_WORK ITEM:_ Within the records below, find each line with the word "messaging" and copy it out.

_INPUT RECORDS:_
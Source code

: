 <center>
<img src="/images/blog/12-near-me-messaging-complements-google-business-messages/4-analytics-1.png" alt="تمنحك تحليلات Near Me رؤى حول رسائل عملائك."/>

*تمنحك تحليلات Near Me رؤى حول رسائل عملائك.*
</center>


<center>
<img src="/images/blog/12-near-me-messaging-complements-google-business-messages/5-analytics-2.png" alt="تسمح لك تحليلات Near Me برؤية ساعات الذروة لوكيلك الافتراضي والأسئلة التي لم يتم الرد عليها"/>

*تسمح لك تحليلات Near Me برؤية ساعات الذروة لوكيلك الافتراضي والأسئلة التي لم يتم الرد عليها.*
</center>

_EXERCISE SOLUTION:_
<img src="/images/blog/12-near-me-messaging-complements-google-business-messages/4-analytics-1.png" alt="تمنحك تحليلات Near Me رؤى حول رسائل عملائك."/>
<img src="/images/blog/12-near-me-messaging-complements-google-business-messages/5-analytics-2.png" alt="تسمح لك تحليلات Near Me برؤية ساعات الذروة لوكيلك الافتراضي والأسئلة التي لم يتم الرد عليها"/>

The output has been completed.